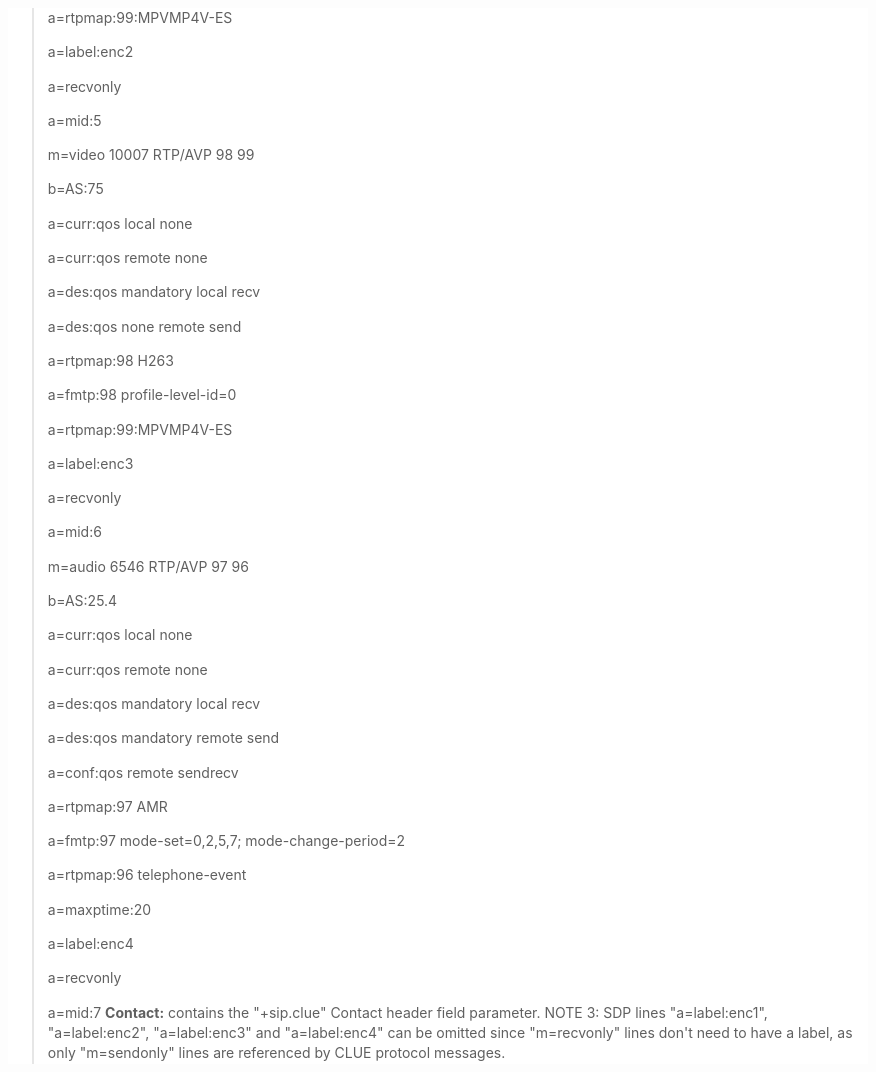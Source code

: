 > a=rtpmap:99:MPVMP4V-ES
>
> a=label:enc2
>
> a=recvonly
>
> a=mid:5
>
> m=video 10007 RTP/AVP 98 99
>
> b=AS:75
>
> a=curr:qos local none
>
> a=curr:qos remote none
>
> a=des:qos mandatory local recv
>
> a=des:qos none remote send
>
> a=rtpmap:98 H263
>
> a=fmtp:98 profile-level-id=0
>
> a=rtpmap:99:MPVMP4V-ES
>
> a=label:enc3
>
> a=recvonly
>
> a=mid:6
>
> m=audio 6546 RTP/AVP 97 96
>
> b=AS:25.4
>
> a=curr:qos local none
>
> a=curr:qos remote none
>
> a=des:qos mandatory local recv
>
> a=des:qos mandatory remote send
>
> a=conf:qos remote sendrecv
>
> a=rtpmap:97 AMR
>
> a=fmtp:97 mode-set=0,2,5,7; mode-change-period=2
>
> a=rtpmap:96 telephone-event
>
> a=maxptime:20
>
> a=label:enc4
>
> a=recvonly
>
> a=mid:7
**Contact:** contains the \"+sip.clue\" Contact header field parameter.
NOTE 3: SDP lines \"a=label:enc1\", \"a=label:enc2\", \"a=label:enc3\" and
\"a=label:enc4\" can be omitted since \"m=recvonly\" lines don\'t need to have
a label, as only \"m=sendonly\" lines are referenced by CLUE protocol
messages.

========

Task to carry out =
Return the complete data unchanged and include none of the pictures.

Output of the task =
Source code

: > a=rtpmap:99:MPVMP4V-ES
>
> a=label:enc2
>
> a=recvonly
>
> a=mid:5
>
> m=video 10007 RTP/AVP 98 99
>
> b=AS:75
>
> a=curr:qos local none
>
> a=curr:qos remote none
>
> a=des:qos mandatory local recv
>
> a=des:qos none remote send
>
> a=rtpmap:98 H263
>
> a=fmtp:98 profile-level-id=0
>
> a=rtpmap:99:MPVMP4V-ES
>
> a=label:enc3
>
> a=recvonly
>
> a=mid:6
>
> m=audio 6546 RTP/AVP 97 96
>
> b=AS:25.4
>
> a=curr:qos local none
>
> a=curr:qos remote none
>
> a=des:qos mandatory local recv
>
> a=des:qos mandatory remote send
>
> a=conf:qos remote sendrecv
>
> a=rtpmap:97 AMR
>
> a=fmtp:97 mode-set=0,2,5,7; mode-change-period=2
>
> a=rtpmap:96 telephone-event
>
> a=maxptime:20
>
> a=label:enc4
>
> a=recvonly
>
> a=mid:7
**Contact:** contains the \"+sip.clue\" Contact header field parameter.
NOTE 3: SDP lines \"a=label:enc1\", \"a=label:enc2\", \"a=label:enc3\" and
\"a=label:enc4\" can be omitted since \"m=recvonly\" lines don\'t need to have
a label, as only \"m=sendonly\" lines are referenced by CLUE protocol
messages.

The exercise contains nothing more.